** Opening DATA EXTRACT block **

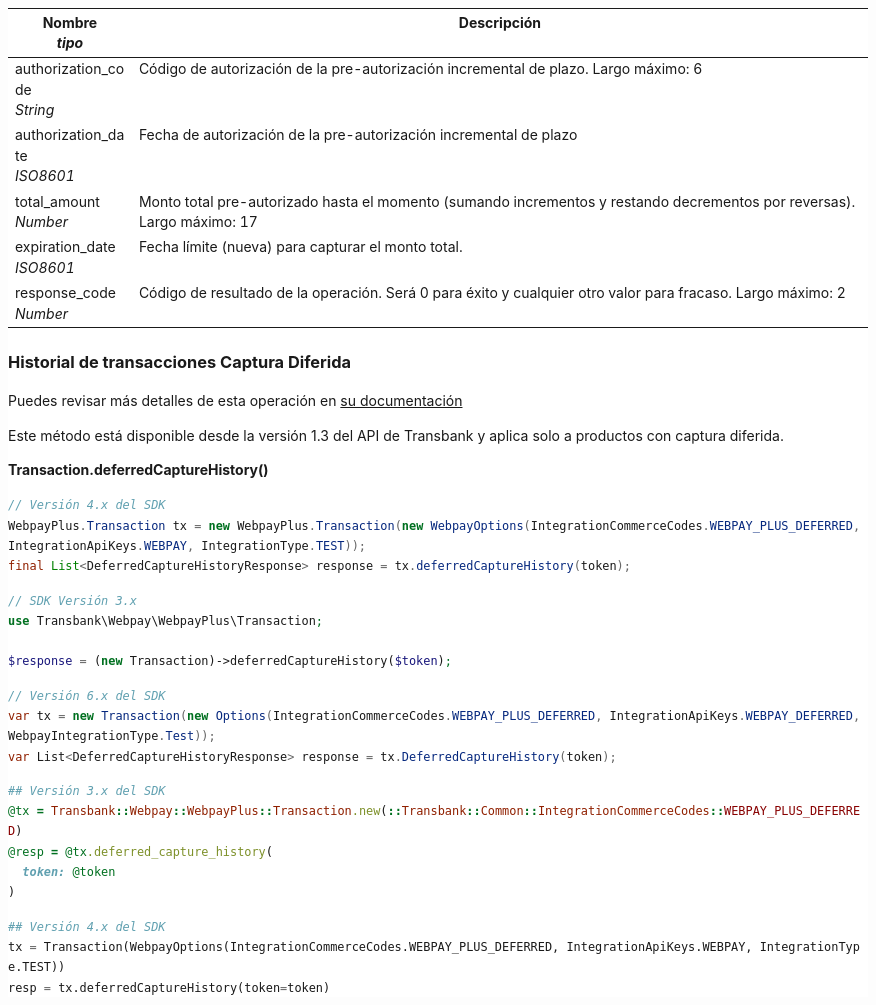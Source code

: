 Nombre  <br> <i> tipo </i> | Descripción
------   | -----------
authorization_code  <br> <i> String </i> | Código de autorización de la pre-autorización incremental de plazo. Largo máximo: 6
authorization_date  <br> <i> ISO8601 </i> | Fecha de autorización de la pre-autorización incremental de plazo
total_amount  <br> <i> Number </i> | Monto total pre-autorizado hasta el momento (sumando incrementos y restando decrementos por reversas). Largo máximo: 17
expiration_date <br> <i> ISO8601 </i> | Fecha límite (nueva) para capturar el monto total.
response_code  <br> <i> Number </i> | Código de resultado de la operación. Será 0 para éxito y cualquier otro valor para fracaso. Largo máximo: 2


### Historial de transacciones Captura Diferida
Puedes revisar más detalles de esta operación en [su documentación](/documentacion/webpay-plus#??????)

Este método está disponible desde la versión 1.3 del API de Transbank y aplica solo a productos con captura diferida.

<strong>Transaction.deferredCaptureHistory()</strong>

```java
// Versión 4.x del SDK
WebpayPlus.Transaction tx = new WebpayPlus.Transaction(new WebpayOptions(IntegrationCommerceCodes.WEBPAY_PLUS_DEFERRED, IntegrationApiKeys.WEBPAY, IntegrationType.TEST));
final List<DeferredCaptureHistoryResponse> response = tx.deferredCaptureHistory(token);
```

```php
// SDK Versión 3.x
use Transbank\Webpay\WebpayPlus\Transaction;

$response = (new Transaction)->deferredCaptureHistory($token);
```

```csharp
// Versión 6.x del SDK
var tx = new Transaction(new Options(IntegrationCommerceCodes.WEBPAY_PLUS_DEFERRED, IntegrationApiKeys.WEBPAY_DEFERRED, WebpayIntegrationType.Test));
var List<DeferredCaptureHistoryResponse> response = tx.DeferredCaptureHistory(token);
```

```ruby
## Versión 3.x del SDK
@tx = Transbank::Webpay::WebpayPlus::Transaction.new(::Transbank::Common::IntegrationCommerceCodes::WEBPAY_PLUS_DEFERRED)
@resp = @tx.deferred_capture_history(
  token: @token
)
```

```python
## Versión 4.x del SDK
tx = Transaction(WebpayOptions(IntegrationCommerceCodes.WEBPAY_PLUS_DEFERRED, IntegrationApiKeys.WEBPAY, IntegrationType.TEST))
resp = tx.deferredCaptureHistory(token=token)
```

** Closing DATA EXTRACT block **

§ **WORK ITEM**
Return every line of the listing above where "token" appears.

§ **TASK ANSWER**
final List<DeferredCaptureHistoryResponse> response = tx.deferredCaptureHistory(token);
$response = (new Transaction)->deferredCaptureHistory($token);
var List<DeferredCaptureHistoryResponse> response = tx.DeferredCaptureHistory(token);
  token: @token
resp = tx.deferredCaptureHistory(token=token)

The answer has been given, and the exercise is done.